WHAT YOU HAVE TO DO:
Scan the listing below for the string "Attachment" and copy each line where it turns up.

◆ ◆ ◆ ◆

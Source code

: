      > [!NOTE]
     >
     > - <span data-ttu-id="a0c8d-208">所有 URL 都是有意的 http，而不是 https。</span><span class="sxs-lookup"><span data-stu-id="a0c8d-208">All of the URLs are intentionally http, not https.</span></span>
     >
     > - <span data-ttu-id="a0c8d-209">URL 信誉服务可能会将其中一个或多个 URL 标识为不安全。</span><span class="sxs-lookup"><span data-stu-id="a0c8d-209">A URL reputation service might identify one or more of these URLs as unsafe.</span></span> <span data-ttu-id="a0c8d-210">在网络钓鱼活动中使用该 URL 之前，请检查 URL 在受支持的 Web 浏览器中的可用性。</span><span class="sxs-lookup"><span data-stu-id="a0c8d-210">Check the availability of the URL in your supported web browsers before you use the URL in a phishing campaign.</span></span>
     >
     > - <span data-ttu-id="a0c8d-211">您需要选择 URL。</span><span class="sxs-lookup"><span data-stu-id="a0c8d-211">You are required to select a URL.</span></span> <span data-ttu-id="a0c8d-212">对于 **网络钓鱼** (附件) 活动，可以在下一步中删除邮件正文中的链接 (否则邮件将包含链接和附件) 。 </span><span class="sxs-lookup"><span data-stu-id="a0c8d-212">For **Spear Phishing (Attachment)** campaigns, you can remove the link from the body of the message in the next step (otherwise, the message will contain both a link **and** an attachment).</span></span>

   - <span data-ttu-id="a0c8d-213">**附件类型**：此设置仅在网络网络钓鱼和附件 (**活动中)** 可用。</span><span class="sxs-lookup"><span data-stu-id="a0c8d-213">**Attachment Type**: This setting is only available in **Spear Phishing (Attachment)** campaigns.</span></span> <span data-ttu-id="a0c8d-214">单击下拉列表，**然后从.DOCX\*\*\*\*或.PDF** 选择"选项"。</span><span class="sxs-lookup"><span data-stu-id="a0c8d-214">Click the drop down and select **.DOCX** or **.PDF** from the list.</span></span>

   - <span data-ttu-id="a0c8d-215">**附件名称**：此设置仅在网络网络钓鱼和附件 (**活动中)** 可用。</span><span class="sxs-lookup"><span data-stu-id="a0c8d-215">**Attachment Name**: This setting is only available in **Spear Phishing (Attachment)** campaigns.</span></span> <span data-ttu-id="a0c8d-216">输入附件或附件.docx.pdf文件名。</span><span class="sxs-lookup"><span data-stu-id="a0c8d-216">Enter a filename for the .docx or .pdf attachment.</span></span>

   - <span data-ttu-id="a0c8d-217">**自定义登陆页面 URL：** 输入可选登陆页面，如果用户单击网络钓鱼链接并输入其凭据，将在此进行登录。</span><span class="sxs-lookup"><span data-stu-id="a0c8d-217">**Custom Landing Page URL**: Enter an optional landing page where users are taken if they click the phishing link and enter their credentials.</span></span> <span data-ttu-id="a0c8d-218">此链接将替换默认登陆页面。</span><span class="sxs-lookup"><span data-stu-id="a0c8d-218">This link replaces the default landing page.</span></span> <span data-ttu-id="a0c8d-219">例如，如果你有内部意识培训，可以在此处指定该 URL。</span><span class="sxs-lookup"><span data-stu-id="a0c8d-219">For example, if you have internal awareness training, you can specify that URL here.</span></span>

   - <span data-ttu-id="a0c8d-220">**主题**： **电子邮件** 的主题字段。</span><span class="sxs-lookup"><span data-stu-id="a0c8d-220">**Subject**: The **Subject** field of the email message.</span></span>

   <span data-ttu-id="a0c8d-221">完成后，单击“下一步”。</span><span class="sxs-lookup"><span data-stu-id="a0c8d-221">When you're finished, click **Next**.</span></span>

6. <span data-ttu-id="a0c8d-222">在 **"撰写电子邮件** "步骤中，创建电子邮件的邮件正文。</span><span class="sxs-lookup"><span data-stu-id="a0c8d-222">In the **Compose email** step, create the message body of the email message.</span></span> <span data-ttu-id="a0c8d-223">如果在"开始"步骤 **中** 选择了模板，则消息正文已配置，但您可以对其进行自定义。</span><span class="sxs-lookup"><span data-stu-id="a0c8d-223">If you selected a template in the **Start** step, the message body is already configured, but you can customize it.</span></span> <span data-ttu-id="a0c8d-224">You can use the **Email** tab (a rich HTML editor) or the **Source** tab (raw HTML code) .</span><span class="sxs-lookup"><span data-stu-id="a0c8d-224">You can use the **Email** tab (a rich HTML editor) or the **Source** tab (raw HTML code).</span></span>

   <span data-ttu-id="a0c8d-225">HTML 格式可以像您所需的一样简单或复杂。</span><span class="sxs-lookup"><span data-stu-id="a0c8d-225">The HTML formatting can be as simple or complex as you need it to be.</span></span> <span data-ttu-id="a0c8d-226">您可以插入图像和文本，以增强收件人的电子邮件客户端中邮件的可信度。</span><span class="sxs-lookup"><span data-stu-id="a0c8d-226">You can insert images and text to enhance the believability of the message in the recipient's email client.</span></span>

◆ ◆ ◆ ◆

RESPONSE AREA:
     > - <span data-ttu-id="a0c8d-211">您需要选择 URL。</span><span class="sxs-lookup"><span data-stu-id="a0c8d-211">You are required to select a URL.</span></span> <span data-ttu-id="a0c8d-212">对于 **网络钓鱼** (附件) 活动，可以在下一步中删除邮件正文中的链接 (否则邮件将包含链接和附件) 。 </span><span class="sxs-lookup"><span data-stu-id="a0c8d-212">For **Spear Phishing (Attachment)** campaigns, you can remove the link from the body of the message in the next step (otherwise, the message will contain both a link **and** an attachment).</span></span>
   - <span data-ttu-id="a0c8d-213">**附件类型**：此设置仅在网络网络钓鱼和附件 (**活动中)** 可用。</span><span class="sxs-lookup"><span data-stu-id="a0c8d-213">**Attachment Type**: This setting is only available in **Spear Phishing (Attachment)** campaigns.</span></span> <span data-ttu-id="a0c8d-214">单击下拉列表，**然后从.DOCX\*\*\*\*或.PDF** 选择"选项"。</span><span class="sxs-lookup"><span data-stu-id="a0c8d-214">Click the drop down and select **.DOCX** or **.PDF** from the list.</span></span>
   - <span data-ttu-id="a0c8d-215">**附件名称**：此设置仅在网络网络钓鱼和附件 (**活动中)** 可用。</span><span class="sxs-lookup"><span data-stu-id="a0c8d-215">**Attachment Name**: This setting is only available in **Spear Phishing (Attachment)** campaigns.</span></span> <span data-ttu-id="a0c8d-216">输入附件或附件.docx.pdf文件名。</span><span class="sxs-lookup"><span data-stu-id="a0c8d-216">Enter a filename for the .docx or .pdf attachment.</span></span>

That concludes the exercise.